I prefer foody or oriental/spicy scents and I am wondering what the new MAC creations are like - is Violetrix in this catagory?

http://www.maccosmetics.com/template...=CATEGORY14939


----------



## Shawna (May 23, 2005)

I tried Violetrix today and I really liked it, but it isn't foody.  It has hints of amber and patchouli and is more musky to me.  It might be classed as oriental.  The other one (can't remember its name) was more like an ocean scent.  Kinda clean and water like.  I didn't like it.  I like the musky stuff.  I tried to get a sample of the violetrix, but they didn't have any.


----------



## arewethereyeti (Jun 4, 2005)

Quote:

  I tried Violetrix today and I really liked it, but it isn't foody. It has hints of amber and patchouli and is more musky to me. It might be classed as oriental. The other one (can't remember its name) was more like an ocean scent. Kinda clean and water like. I didn't like it. I like the musky stuff. I tried to get a sample of the violetrix, but they didn't have any.  
 
I agree - I didn't like Turquatic at all, but I sprayed some Violetrix on me, and was sniffing it all day!  
	

	
	
		
		

		
			





 I ended up buying it yesterday - it's definitely not something you'd want to be wearing on a hot summer day, but I think it'll be great for at night.

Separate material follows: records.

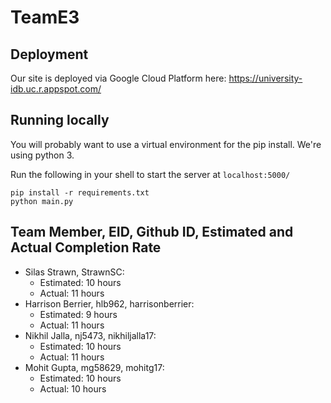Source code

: # TeamE3

## Deployment
Our site is deployed via Google Cloud Platform here: https://university-idb.uc.r.appspot.com/

## Running locally 
You will probably want to use a virtual environment for the pip install. We're using python 3. 

Run the following in your shell to start the server at `localhost:5000/`

```cd idb_app
pip install -r requirements.txt
python main.py
```

## Team Member, EID, Github ID, Estimated and Actual Completion Rate
- Silas Strawn, StrawnSC:
    - Estimated: 10 hours
    - Actual: 11 hours
- Harrison Berrier, hlb962, harrisonberrier:
    - Estimated: 9 hours
    - Actual: 11 hours
- Nikhil Jalla, nj5473, nikhiljalla17:
    - Estimated: 10 hours
    - Actual: 11 hours
- Mohit Gupta, mg58629, mohitg17:
    - Estimated: 10 hours
    - Actual: 10 hours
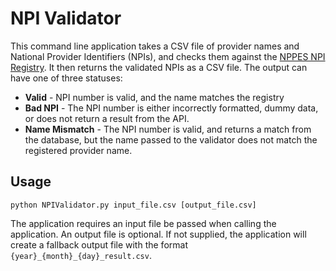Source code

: # NPI Validator

This command line application takes a CSV file of provider names and National Provider Identifiers (NPIs), and checks them against the [NPPES NPI Registry](https://npiregistry.cms.hhs.gov/search). It then returns the validated NPIs as a CSV file. The output can have one of three statuses:

- **Valid** - NPI number is valid, and the name matches the registry
- **Bad NPI** - The NPI number is either incorrectly formatted, dummy data, or does not return a result from the API.
- **Name Mismatch** - The NPI number is valid, and returns a match from the database, but the name passed to the validator does not match the registered provider name.

## Usage

```python NPIValidator.py input_file.csv [output_file.csv]```

The application requires an input file be passed when calling the application. An output file is optional. If not supplied, the application will create a fallback output file with the format ```{year}_{month}_{day}_result.csv```.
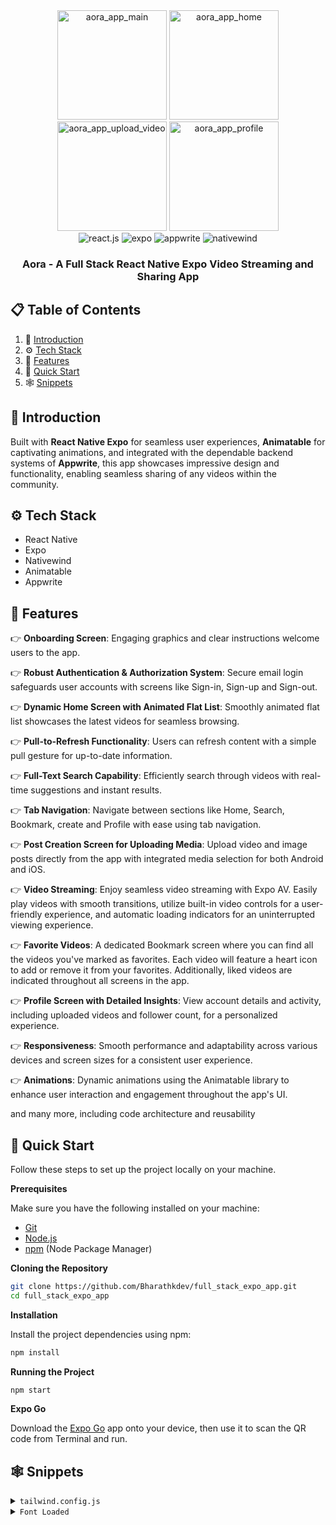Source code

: <div align="center">
  <img width="175" alt="aora_app_main" src="https://github.com/Bharathkdev/full_stack_expo_app/assets/46343966/ab653919-1182-4b2e-adad-41f125200654">
  <img width="175" alt="aora_app_home" src="https://github.com/Bharathkdev/full_stack_expo_app/assets/46343966/fecc02eb-b3a4-4ef4-8f44-6eae74b6938e">
  <img width="175" alt="aora_app_upload_video" src="https://github.com/Bharathkdev/full_stack_expo_app/assets/46343966/12984055-bbf7-4ee1-8139-644f56ca782c">
  <img width="175" alt="aora_app_profile" src="https://github.com/Bharathkdev/full_stack_expo_app/assets/46343966/cc0c9256-b943-4c6a-80d0-de5b40e10e31">
</div>  

<div align="center">
  <div>
    <img src="https://img.shields.io/badge/-React_Native-black?style=for-the-badge&logoColor=black&logo=react&color=61DAFB" alt="react.js" />
     <img src="https://img.shields.io/badge/Expo-fff.svg?style=for-the-badge&logo=EXPO&logoColor=black&color=FFA001" alt="expo" />
    <img src="https://img.shields.io/badge/-Appwrite-black?style=for-the-badge&logoColor=black&logo=appwrite&color=FD366E" alt="appwrite" />
    <img src="https://img.shields.io/badge/NativeWind-black?style=for-the-badge&logoColor=black&logo=tailwindcss&color=06B6D4" alt="nativewind" />
  </div>

  <h3 align="center">Aora - A Full Stack React Native Expo Video Streaming and Sharing App</h3>
</div>

## 📋 <a name="table">Table of Contents</a>

1. 🤖 [Introduction](#introduction)
2. ⚙️ [Tech Stack](#tech-stack)
3. 🔋 [Features](#features)
4. 🤸 [Quick Start](#quick-start)
5. 🕸️ [Snippets](#snippets)

## <a name="introduction">🤖 Introduction</a>

Built with **React Native Expo** for seamless user experiences, **Animatable** for captivating animations, and integrated with the dependable backend systems of **Appwrite**, 
this app showcases impressive design and functionality, enabling seamless sharing of any videos within the community.

## <a name="tech-stack">⚙️ Tech Stack</a>

- React Native
- Expo
- Nativewind
- Animatable
- Appwrite

## <a name="features">🔋 Features</a>

👉 **Onboarding Screen**: Engaging graphics and clear instructions welcome users to the app.

👉 **Robust Authentication & Authorization System**: Secure email login safeguards user accounts with screens like Sign-in, Sign-up and Sign-out.

👉 **Dynamic Home Screen with Animated Flat List**: Smoothly animated flat list showcases the latest videos for seamless browsing.

👉 **Pull-to-Refresh Functionality**: Users can refresh content with a simple pull gesture for up-to-date information.

👉 **Full-Text Search Capability**: Efficiently search through videos with real-time suggestions and instant results.

👉 **Tab Navigation**: Navigate between sections like Home, Search, Bookmark, create and Profile with ease using tab navigation.

👉 **Post Creation Screen for Uploading Media**: Upload video and image posts directly from the app with integrated media selection for both Android and iOS.

👉 **Video Streaming**: Enjoy seamless video streaming with Expo AV. Easily play videos with smooth transitions, utilize built-in video controls for a user-friendly experience, and automatic loading indicators for an uninterrupted viewing experience.

👉 **Favorite Videos**: A dedicated Bookmark screen where you can find all the videos you've marked as favorites. Each video will feature a heart icon to add or remove it from your favorites. Additionally, liked videos are indicated throughout all screens in the app. 

👉 **Profile Screen with Detailed Insights**: View account details and activity, including uploaded videos and follower count, for a personalized experience.

👉 **Responsiveness**: Smooth performance and adaptability across various devices and screen sizes for a consistent user experience.

👉 **Animations**: Dynamic animations using the Animatable library to enhance user interaction and engagement throughout the app's UI.

and many more, including code architecture and reusability 

## <a name="quick-start">🤸 Quick Start</a>

Follow these steps to set up the project locally on your machine.

**Prerequisites**

Make sure you have the following installed on your machine:

- [Git](https://git-scm.com/)
- [Node.js](https://nodejs.org/en)
- [npm](https://www.npmjs.com/) (Node Package Manager)

**Cloning the Repository**

```bash
git clone https://github.com/Bharathkdev/full_stack_expo_app.git
cd full_stack_expo_app
```
**Installation**

Install the project dependencies using npm:

```bash
npm install
```

**Running the Project**

```bash
npm start
```

**Expo Go**

Download the [Expo Go](https://expo.dev/go) app onto your device, then use it to scan the QR code from Terminal and run.

## <a name="snippets">🕸️ Snippets</a>

<details>
<summary><code>tailwind.config.js</code></summary>

```javascript
/** @type {import('tailwindcss').Config} */
module.exports = {
  content: ["./app/**/*.{js,jsx,ts,tsx}", "./components/**/*.{js,jsx,ts,tsx}"],
  theme: {
    extend: {
      colors: {
        primary: "#161622",
        secondary: {
          DEFAULT: "#FF9C01",
          100: "#FF9001",
          200: "#FF8E01",
        },
        black: {
          DEFAULT: "#000",
          100: "#1E1E2D",
          200: "#232533",
        },
        gray: {
          100: "#CDCDE0",
        },
      },
      fontFamily: {
        pthin: ["Poppins-Thin", "sans-serif"],
        pextralight: ["Poppins-ExtraLight", "sans-serif"],
        plight: ["Poppins-Light", "sans-serif"],
        pregular: ["Poppins-Regular", "sans-serif"],
        pmedium: ["Poppins-Medium", "sans-serif"],
        psemibold: ["Poppins-SemiBold", "sans-serif"],
        pbold: ["Poppins-Bold", "sans-serif"],
        pextrabold: ["Poppins-ExtraBold", "sans-serif"],
        pblack: ["Poppins-Black", "sans-serif"],
      },
    },
  },
  plugins: [],
};
```

</details>

<details>
<summary><code>Font Loaded</code></summary>

```javascript
const [fontsLoaded, error] = useFonts({
  "Poppins-Black": require("../assets/fonts/Poppins-Black.ttf"),
  "Poppins-Bold": require("../assets/fonts/Poppins-Bold.ttf"),
  "Poppins-ExtraBold": require("../assets/fonts/Poppins-ExtraBold.ttf"),
  "Poppins-ExtraLight": require("../assets/fonts/Poppins-ExtraLight.ttf"),
  "Poppins-Light": require("../assets/fonts/Poppins-Light.ttf"),
  "Poppins-Medium": require("../assets/fonts/Poppins-Medium.ttf"),
  "Poppins-Regular": require("../assets/fonts/Poppins-Regular.ttf"),
  "Poppins-SemiBold": require("../assets/fonts/Poppins-SemiBold.ttf"),
  "Poppins-Thin": require("../assets/fonts/Poppins-Thin.ttf"),
});

useEffect(() => {
  if (error) throw error;

  if (fontsLoaded) {
    SplashScreen.hideAsync();
  }
}, [fontsLoaded, error]);

if (!fontsLoaded && !error) {
  return null;
}
```

</details>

I tend to not like most 'floral'ish scents, but this is really nice.


----------



## talk2mesun (Jun 12, 2005)

I have mixed feelings -- at first I picked up a couple of the scents and smelled them until i found one that i thought "ooh! this is something i want to try". I sprayed some of it on, and within an hour I wanted to chop my arm off! It smelled nothing like it did at first, and I didnt like it at all.  Definitely a product you should try a splash opf before buying in my opinion!


----------